In March 1941, Bulgaria officially joined the Axis coalition in hopes of regaining the two remaining territories: Macedonia and Thrace. As an ally of Germany, Bulgaria was not occupied and was allowed to remain sovereign. After Germany conquered Greece and Yugoslavia, administration of these countries was handed over to Bulgaria. Jews in these territories had a very different fate than those in Bulgaria proper.

Measures against the Jews worsened considerably in 1942. Jewish property was seized, anti-Jewish propaganda increased, and a “Commissariat for Jewish Affairs” in Bulgaria was established. However, the anti-Jewish campaign drew the opposition of peasants, city dwellers, intellectuals, and the Orthodox Church. German officials have actually been quoted discussing the difficulties of deporting Jews from Bulgaria because the Bulgarians were democratic, practiced religious tolerance, and were not anti-Semitic.

Despite this, the Bulgarian government took further steps to crack down on the Jews in 1943, signing a secret agreement to deport 20,000 Jews: 11,000 from Thrace and Macedonia and another 8,000 from elsewhere. The remaining Bulgarian Jews were to be deported later. In March 1943, Bulgarian police and military rounded up all the Jews from Macedonia and Thrace and deported them primarily to the Treblinka and Majdanek death camps. Within one month, nearly all of those 11,000 Jews had perished.

As the news about the imminent deportations in Bulgaria proper leaked, senior government officials, the Church, and intellectual elites vigorously protested the deportations. The king was so shaken by these protests that he risked direct confrontation with the Nazis and cancelled all the deportations.
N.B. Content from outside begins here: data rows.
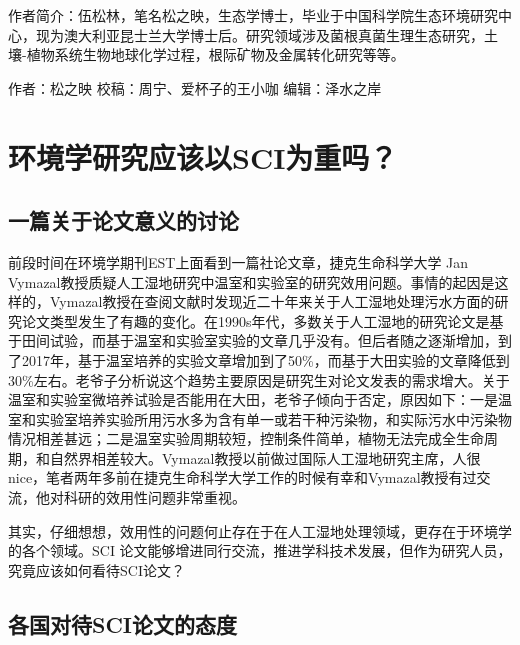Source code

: \documentclass[
]{book}
\begin{document}
作者简介：伍松林，笔名松之映，生态学博士，毕业于中国科学院生态环境研究中心，现为澳大利亚昆士兰大学博士后。研究领域涉及菌根真菌生理生态研究，土壤-植物系统生物地球化学过程，根际矿物及金属转化研究等等。

作者：松之映
校稿：周宁、爱杯子的王小咖
编辑：泽水之岸

\hypertarget{ux73afux5883ux5b66ux7814ux7a76ux5e94ux8be5ux4ee5sciux4e3aux91cdux5417}{%
\section{环境学研究应该以SCI为重吗？}\label{ux73afux5883ux5b66ux7814ux7a76ux5e94ux8be5ux4ee5sciux4e3aux91cdux5417}}

\hypertarget{ux4e00ux7bc7ux5173ux4e8eux8bbaux6587ux610fux4e49ux7684ux8ba8ux8bba}{%
\subsection{一篇关于论文意义的讨论}\label{ux4e00ux7bc7ux5173ux4e8eux8bbaux6587ux610fux4e49ux7684ux8ba8ux8bba}}

前段时间在环境学期刊EST上面看到一篇社论文章，捷克生命科学大学 Jan Vymazal教授质疑人工湿地研究中温室和实验室的研究效用问题。事情的起因是这样的，Vymazal教授在查阅文献时发现近二十年来关于人工湿地处理污水方面的研究论文类型发生了有趣的变化。在1990s年代，多数关于人工湿地的研究论文是基于田间试验，而基于温室和实验室实验的文章几乎没有。但后者随之逐渐增加，到了2017年，基于温室培养的实验文章增加到了50\%，而基于大田实验的文章降低到30\%左右。老爷子分析说这个趋势主要原因是研究生对论文发表的需求增大。关于温室和实验室微培养试验是否能用在大田，老爷子倾向于否定，原因如下：一是温室和实验室培养实验所用污水多为含有单一或若干种污染物，和实际污水中污染物情况相差甚远；二是温室实验周期较短，控制条件简单，植物无法完成全生命周期，和自然界相差较大。Vymazal教授以前做过国际人工湿地研究主席，人很nice，笔者两年多前在捷克生命科学大学工作的时候有幸和Vymazal教授有过交流，他对科研的效用性问题非常重视。

其实，仔细想想，效用性的问题何止存在于在人工湿地处理领域，更存在于环境学的各个领域。SCI 论文能够增进同行交流，推进学科技术发展，但作为研究人员，究竟应该如何看待SCI论文？

\hypertarget{ux5404ux56fdux5bf9ux5f85sciux8bbaux6587ux7684ux6001ux5ea6}{%
\subsection{各国对待SCI论文的态度}\label{ux5404ux56fdux5bf9ux5f85sciux8bbaux6587ux7684ux6001ux5ea6}}
\end{document}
Knowing that the General Commissariat for Jewish Affairs would be furious, 42 members of Parliament signed a letter protesting the deportation plan, as did groups of writers, lawyers, physicians, and army officers. Orthodox Church leaders in Sofia and Plovdiv also spoke out in strong opposition to the anti-Jewish campaign.

However, Nazi pressure on King Boris continued. By May 1943, 20,000 Jews from Sofia were expelled to the countryside and able-bodied Jewish men were forced to join hard labor units. Some historians believe these were tactics to avoid deporting the Jews to concentration camps. Hitler’s ire at the King’s refusal to deport the Jews and join the war against the USSR became irrelevant when Russia occupied Bulgaria in September 1944, ending the threat against the Jews.

In 1945, the Jewish population of Bulgaria was still about 50,000, its pre-war level. Nearly all the Jews in Bulgaria proper were saved due to the protests from all sectors of Bulgarian society. By 1948, however, more than 35,000 Bulgarian Jews had emigrated to the British Mandate in Palestine. Most of the remaining Jews emigrated from Bulgaria by 1950. An estimated 2,000–6,000 Jews live in Bulgaria today.